[PROBLEM STATEMENT]
Please copy each line of the records below that holds the word "YAML".

(Document images with source code)
Segment Open
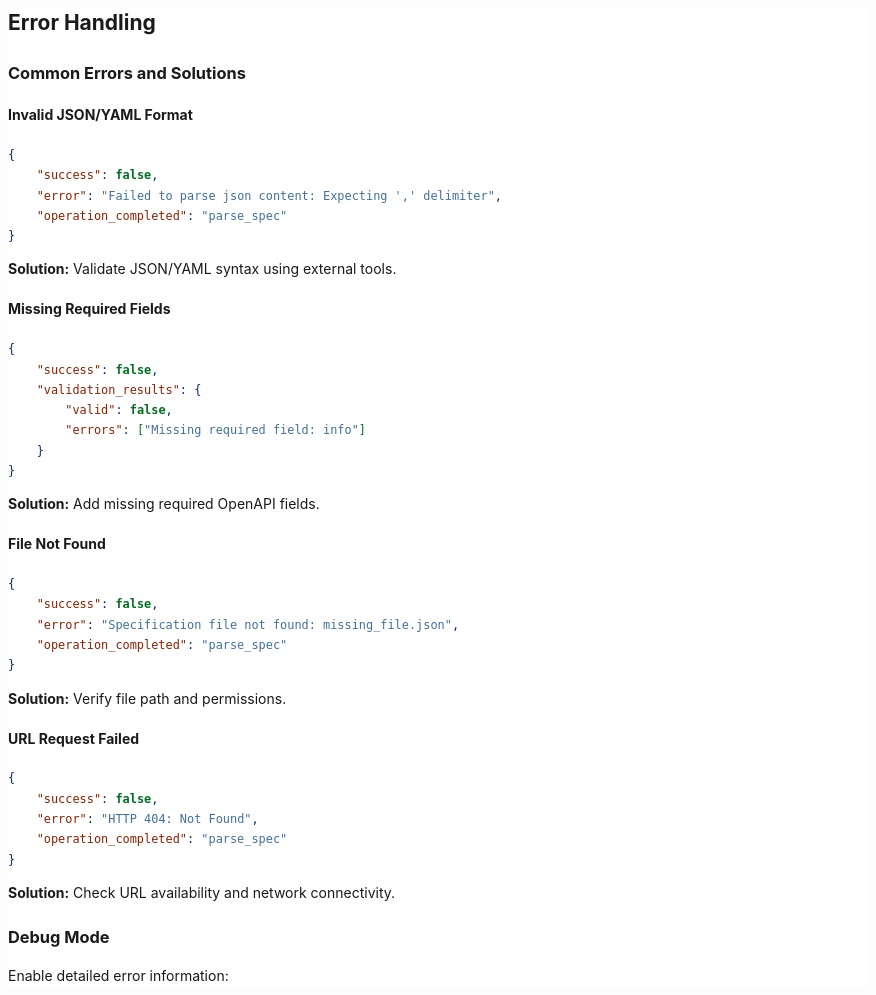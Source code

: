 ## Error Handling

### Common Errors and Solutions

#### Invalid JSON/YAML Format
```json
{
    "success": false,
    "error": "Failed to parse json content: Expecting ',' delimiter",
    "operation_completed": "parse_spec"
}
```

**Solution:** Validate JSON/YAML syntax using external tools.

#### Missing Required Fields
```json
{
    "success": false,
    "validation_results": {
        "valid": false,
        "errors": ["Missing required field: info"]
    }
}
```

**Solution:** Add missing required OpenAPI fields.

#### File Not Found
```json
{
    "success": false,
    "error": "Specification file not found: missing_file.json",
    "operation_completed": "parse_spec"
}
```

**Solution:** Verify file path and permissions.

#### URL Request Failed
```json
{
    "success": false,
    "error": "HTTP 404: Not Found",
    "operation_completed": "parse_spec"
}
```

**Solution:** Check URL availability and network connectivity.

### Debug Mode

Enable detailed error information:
Segment Closed
[ANSWER TO THIS PROBLEM]
#### Invalid JSON/YAML Format
**Solution:** Validate JSON/YAML syntax using external tools.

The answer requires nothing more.